La manipulation et l’interactivité :

Dire que l’interactivité entraîne de la manipulation revient à enfoncer des portes ouvertes, effectivement l’interactivité transforme le spectateur en acteur. Par cet action l’expérience sensible du spectateur est rendue personnelle et subjective car l’acteur met de sa vie propre dans l’expérience. Il n’y a donc pas de mise à distance émotionnelle, réflexive ou physique mais une induction aliénante, un attachement par l’expérience du spectateur/acteur à l’œuvre.

L’art des années 80/90 voit émerger des courants comme l’art participatif et l’art interactif, ces deux formes d’art sont des arts trompeurs car utilisant des médiums ordinaires (vidéo, installations, sculpture…), ils font croire au spectateur/acteur que le fait de jouer/participer/interagir avec l’œuvre crée l’œuvre alors qu’il n’en est rien. L’œuvre est « animée » par le spectateur tout au plus.
Cet art transforme aussi le « cercle de contemplation d’une œuvre » en un « cercle de jeu », alors que le plus souvent les œuvres interactives/ participatives sont placées/exposées/expérimentées dans des lieux non faits pour jouer mais pour contempler.
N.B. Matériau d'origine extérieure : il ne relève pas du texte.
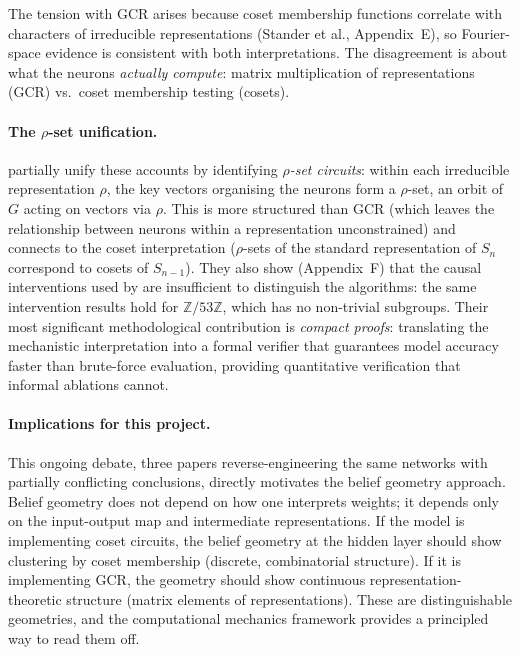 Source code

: \documentclass[11pt,a4paper]{article}
\begin{document}
The tension with GCR arises because coset membership functions correlate with characters of irreducible representations (Stander et al., Appendix~E), so Fourier-space evidence is consistent with both interpretations. The disagreement is about what the neurons \emph{actually compute}: matrix multiplication of representations (GCR) vs.\ coset membership testing (cosets).

\paragraph{The $\rho$-set unification.} \citet{wu2024unified} partially unify these accounts by identifying \emph{$\rho$-set circuits}: within each irreducible representation $\rho$, the key vectors organising the neurons form a $\rho$-set, an orbit of $G$ acting on vectors via $\rho$. This is more structured than GCR (which leaves the relationship between neurons within a representation unconstrained) and connects to the coset interpretation ($\rho$-sets of the standard representation of $S_n$ correspond to cosets of $S_{n-1}$). They also show (Appendix~F) that the causal interventions used by \citet{stander2024grokking} are insufficient to distinguish the algorithms: the same intervention results hold for $\mathbb{Z}/53\mathbb{Z}$, which has no non-trivial subgroups. Their most significant methodological contribution is \emph{compact proofs}: translating the mechanistic interpretation into a formal verifier that guarantees model accuracy faster than brute-force evaluation, providing quantitative verification that informal ablations cannot.

\paragraph{Implications for this project.} This ongoing debate, three papers reverse-engineering the same networks with partially conflicting conclusions, directly motivates the belief geometry approach. Belief geometry does not depend on how one interprets weights; it depends only on the input-output map and intermediate representations. If the model is implementing coset circuits, the belief geometry at the hidden layer should show clustering by coset membership (discrete, combinatorial structure). If it is implementing GCR, the geometry should show continuous representation-theoretic structure (matrix elements of representations). These are distinguishable geometries, and the computational mechanics framework provides a principled way to read them off.
\end{document}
Voyez-là le paradoxe : vous devez jouer, mais rien dans l’environnement n’est fait pour vous en donner envie (les fêtes foraines d’art contemporain, aussi appelées biennales, sont à la fois un bon exemple et un exemple contraire de ça).
La manipulation est double d’abord car elle nous fait croire que nous sommes auteurs de notre expérience et ensuite car elle nous empêche, par inclusion, toute réflexion sur la-dite expérience.

Le jeu vidéo se pose, lui, comme étant le médium par excellence de l’interactivité. Effectivement, loin devant la sculpture et son rapport au corps et l’installation (rapport à l’espace), le jeu vidéo s’affirme dans l’expérience du joueur. En effet le joueur d’un jeu vidéo est nécessairement acteur, c’est entre lui et le jeu que l’interaction à lieu, et c’est à lui que le jeu répond. Le spectateur d’un jeu, voit le joueur jouer et est donc uniquement un spectateur, son statut de spectateur le plaçant immédiatement hors-jeu du point de vue de l’interaction entre joueur/acteur et jeu. Si le spectateur a une interaction ayant rapport au jeu c’est avec le joueur et uniquement le joueur (quand il l’aide par exemple). Le joueur est donc le seul a avoir l’expérience de l’interaction dans le jeu vidéo.
A contrario certaines œuvres participatives/interactives ont pour but que le spectateur n’interagisse pas et ne devienne jamais acteur, explorant le domaine du spectacle de la non-interaction des spectateurs (bien sur dans un cas comme ça la manipulation revient au galop).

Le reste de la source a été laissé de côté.